Produce all the records again exactly as they stand.

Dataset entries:
%%

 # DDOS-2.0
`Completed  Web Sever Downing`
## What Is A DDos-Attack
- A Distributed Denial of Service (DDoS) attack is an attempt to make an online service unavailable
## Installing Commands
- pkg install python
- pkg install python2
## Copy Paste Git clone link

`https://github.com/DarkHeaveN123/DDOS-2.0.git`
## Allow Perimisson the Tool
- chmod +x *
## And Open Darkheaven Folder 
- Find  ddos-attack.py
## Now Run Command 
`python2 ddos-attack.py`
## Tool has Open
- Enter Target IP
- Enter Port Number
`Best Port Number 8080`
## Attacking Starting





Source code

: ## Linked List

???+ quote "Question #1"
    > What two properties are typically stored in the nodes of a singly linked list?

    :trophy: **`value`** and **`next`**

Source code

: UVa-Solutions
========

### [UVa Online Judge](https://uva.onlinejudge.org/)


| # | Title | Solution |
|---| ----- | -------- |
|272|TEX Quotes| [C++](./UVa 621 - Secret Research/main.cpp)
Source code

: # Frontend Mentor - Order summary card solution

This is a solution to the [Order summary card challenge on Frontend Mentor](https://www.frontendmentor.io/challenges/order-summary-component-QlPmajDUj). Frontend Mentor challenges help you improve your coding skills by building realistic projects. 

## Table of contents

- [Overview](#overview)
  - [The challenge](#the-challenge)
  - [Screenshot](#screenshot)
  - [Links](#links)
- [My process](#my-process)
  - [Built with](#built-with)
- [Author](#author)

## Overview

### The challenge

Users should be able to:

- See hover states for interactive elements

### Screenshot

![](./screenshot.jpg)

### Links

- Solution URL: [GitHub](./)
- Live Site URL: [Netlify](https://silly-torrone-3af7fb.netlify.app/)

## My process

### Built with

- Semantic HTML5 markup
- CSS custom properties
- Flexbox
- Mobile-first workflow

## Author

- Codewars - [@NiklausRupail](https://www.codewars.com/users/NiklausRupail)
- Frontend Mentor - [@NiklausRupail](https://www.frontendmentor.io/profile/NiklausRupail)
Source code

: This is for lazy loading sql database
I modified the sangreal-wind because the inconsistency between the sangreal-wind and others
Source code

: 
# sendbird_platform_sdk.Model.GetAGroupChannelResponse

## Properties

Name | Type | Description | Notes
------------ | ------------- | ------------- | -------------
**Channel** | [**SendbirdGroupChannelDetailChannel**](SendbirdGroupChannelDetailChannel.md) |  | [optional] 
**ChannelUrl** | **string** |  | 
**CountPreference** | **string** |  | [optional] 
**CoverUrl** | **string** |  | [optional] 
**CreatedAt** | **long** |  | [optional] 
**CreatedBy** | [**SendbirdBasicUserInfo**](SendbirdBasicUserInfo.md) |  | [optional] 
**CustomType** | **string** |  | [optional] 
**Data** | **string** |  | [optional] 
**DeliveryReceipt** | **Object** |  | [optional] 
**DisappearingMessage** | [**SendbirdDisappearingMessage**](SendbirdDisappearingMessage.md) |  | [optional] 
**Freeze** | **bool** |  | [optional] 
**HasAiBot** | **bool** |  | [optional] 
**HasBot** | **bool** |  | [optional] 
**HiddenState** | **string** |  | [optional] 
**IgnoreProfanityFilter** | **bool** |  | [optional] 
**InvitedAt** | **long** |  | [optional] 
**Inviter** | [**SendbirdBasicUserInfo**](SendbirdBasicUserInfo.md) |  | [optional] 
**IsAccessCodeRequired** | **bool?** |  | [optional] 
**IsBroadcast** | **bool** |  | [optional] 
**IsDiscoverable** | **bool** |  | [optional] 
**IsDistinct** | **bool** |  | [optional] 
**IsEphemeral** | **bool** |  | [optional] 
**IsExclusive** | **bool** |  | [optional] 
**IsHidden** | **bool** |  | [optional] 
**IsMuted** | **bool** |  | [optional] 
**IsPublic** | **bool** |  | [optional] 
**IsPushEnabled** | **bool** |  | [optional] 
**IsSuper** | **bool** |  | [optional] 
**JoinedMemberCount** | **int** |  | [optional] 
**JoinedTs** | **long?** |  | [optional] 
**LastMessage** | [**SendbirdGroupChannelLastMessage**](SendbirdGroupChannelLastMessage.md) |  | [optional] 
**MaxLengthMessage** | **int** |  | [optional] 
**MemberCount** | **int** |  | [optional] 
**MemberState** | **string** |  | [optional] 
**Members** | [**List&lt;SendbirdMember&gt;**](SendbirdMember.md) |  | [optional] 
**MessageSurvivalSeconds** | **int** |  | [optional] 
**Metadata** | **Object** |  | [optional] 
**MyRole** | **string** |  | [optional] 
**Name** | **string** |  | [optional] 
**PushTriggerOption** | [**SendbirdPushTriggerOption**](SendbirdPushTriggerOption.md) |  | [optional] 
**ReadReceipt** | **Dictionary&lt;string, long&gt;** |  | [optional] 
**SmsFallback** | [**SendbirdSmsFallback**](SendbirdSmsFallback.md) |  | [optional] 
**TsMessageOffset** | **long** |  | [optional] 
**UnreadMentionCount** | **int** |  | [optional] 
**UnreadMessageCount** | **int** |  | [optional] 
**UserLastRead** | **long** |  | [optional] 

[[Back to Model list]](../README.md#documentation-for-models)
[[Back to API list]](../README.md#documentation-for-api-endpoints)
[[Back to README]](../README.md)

%%

__Result of the exercise__:
 # DDOS-2.0
`Completed  Web Sever Downing`
## What Is A DDos-Attack
- A Distributed Denial of Service (DDoS) attack is an attempt to make an online service unavailable
## Installing Commands
- pkg install python
- pkg install python2
## Copy Paste Git clone link

`https://github.com/DarkHeaveN123/DDOS-2.0.git`
## Allow Perimisson the Tool
- chmod +x *
## And Open Darkheaven Folder 
- Find  ddos-attack.py
## Now Run Command 
`python2 ddos-attack.py`
## Tool has Open
- Enter Target IP
- Enter Port Number
`Best Port Number 8080`
## Attacking Starting





Source code

: ## Linked List

???+ quote "Question #1"
    > What two properties are typically stored in the nodes of a singly linked list?

    :trophy: **`value`** and **`next`**

Source code

: UVa-Solutions
========

### [UVa Online Judge](https://uva.onlinejudge.org/)


| # | Title | Solution |
|---| ----- | -------- |
|272|TEX Quotes| [C++](./UVa 621 - Secret Research/main.cpp)
Source code

: # Frontend Mentor - Order summary card solution

This is a solution to the [Order summary card challenge on Frontend Mentor](https://www.frontendmentor.io/challenges/order-summary-component-QlPmajDUj). Frontend Mentor challenges help you improve your coding skills by building realistic projects. 

## Table of contents

- [Overview](#overview)
  - [The challenge](#the-challenge)
  - [Screenshot](#screenshot)
  - [Links](#links)
- [My process](#my-process)
  - [Built with](#built-with)
- [Author](#author)

## Overview

### The challenge

Users should be able to:

- See hover states for interactive elements

### Screenshot

![](./screenshot.jpg)

### Links

- Solution URL: [GitHub](./)
- Live Site URL: [Netlify](https://silly-torrone-3af7fb.netlify.app/)

## My process

### Built with

- Semantic HTML5 markup
- CSS custom properties
- Flexbox
- Mobile-first workflow

## Author

- Codewars - [@NiklausRupail](https://www.codewars.com/users/NiklausRupail)
- Frontend Mentor - [@NiklausRupail](https://www.frontendmentor.io/profile/NiklausRupail)
Source code

: This is for lazy loading sql database
I modified the sangreal-wind because the inconsistency between the sangreal-wind and others
Source code

: 
# sendbird_platform_sdk.Model.GetAGroupChannelResponse

## Properties

Name | Type | Description | Notes
------------ | ------------- | ------------- | -------------
**Channel** | [**SendbirdGroupChannelDetailChannel**](SendbirdGroupChannelDetailChannel.md) |  | [optional] 
**ChannelUrl** | **string** |  | 
**CountPreference** | **string** |  | [optional] 
**CoverUrl** | **string** |  | [optional] 
**CreatedAt** | **long** |  | [optional] 
**CreatedBy** | [**SendbirdBasicUserInfo**](SendbirdBasicUserInfo.md) |  | [optional] 
**CustomType** | **string** |  | [optional] 
**Data** | **string** |  | [optional] 
**DeliveryReceipt** | **Object** |  | [optional] 
**DisappearingMessage** | [**SendbirdDisappearingMessage**](SendbirdDisappearingMessage.md) |  | [optional] 
**Freeze** | **bool** |  | [optional] 
**HasAiBot** | **bool** |  | [optional] 
**HasBot** | **bool** |  | [optional] 
**HiddenState** | **string** |  | [optional] 
**IgnoreProfanityFilter** | **bool** |  | [optional] 
**InvitedAt** | **long** |  | [optional] 
**Inviter** | [**SendbirdBasicUserInfo**](SendbirdBasicUserInfo.md) |  | [optional] 
**IsAccessCodeRequired** | **bool?** |  | [optional] 
**IsBroadcast** | **bool** |  | [optional] 
**IsDiscoverable** | **bool** |  | [optional] 
**IsDistinct** | **bool** |  | [optional] 
**IsEphemeral** | **bool** |  | [optional] 
**IsExclusive** | **bool** |  | [optional] 
**IsHidden** | **bool** |  | [optional] 
**IsMuted** | **bool** |  | [optional] 
**IsPublic** | **bool** |  | [optional] 
**IsPushEnabled** | **bool** |  | [optional] 
**IsSuper** | **bool** |  | [optional] 
**JoinedMemberCount** | **int** |  | [optional] 
**JoinedTs** | **long?** |  | [optional] 
**LastMessage** | [**SendbirdGroupChannelLastMessage**](SendbirdGroupChannelLastMessage.md) |  | [optional] 
**MaxLengthMessage** | **int** |  | [optional] 
**MemberCount** | **int** |  | [optional] 
**MemberState** | **string** |  | [optional] 
**Members** | [**List&lt;SendbirdMember&gt;**](SendbirdMember.md) |  | [optional] 
**MessageSurvivalSeconds** | **int** |  | [optional] 
**Metadata** | **Object** |  | [optional] 
**MyRole** | **string** |  | [optional] 
**Name** | **string** |  | [optional] 
**PushTriggerOption** | [**SendbirdPushTriggerOption**](SendbirdPushTriggerOption.md) |  | [optional] 
**ReadReceipt** | **Dictionary&lt;string, long&gt;** |  | [optional] 
**SmsFallback** | [**SendbirdSmsFallback**](SendbirdSmsFallback.md) |  | [optional] 
**TsMessageOffset** | **long** |  | [optional] 
**UnreadMentionCount** | **int** |  | [optional] 
**UnreadMessageCount** | **int** |  | [optional] 
**UserLastRead** | **long** |  | [optional] 

[[Back to Model list]](../README.md#documentation-for-models)
[[Back to API list]](../README.md#documentation-for-api-endpoints)
[[Back to README]](../README.md)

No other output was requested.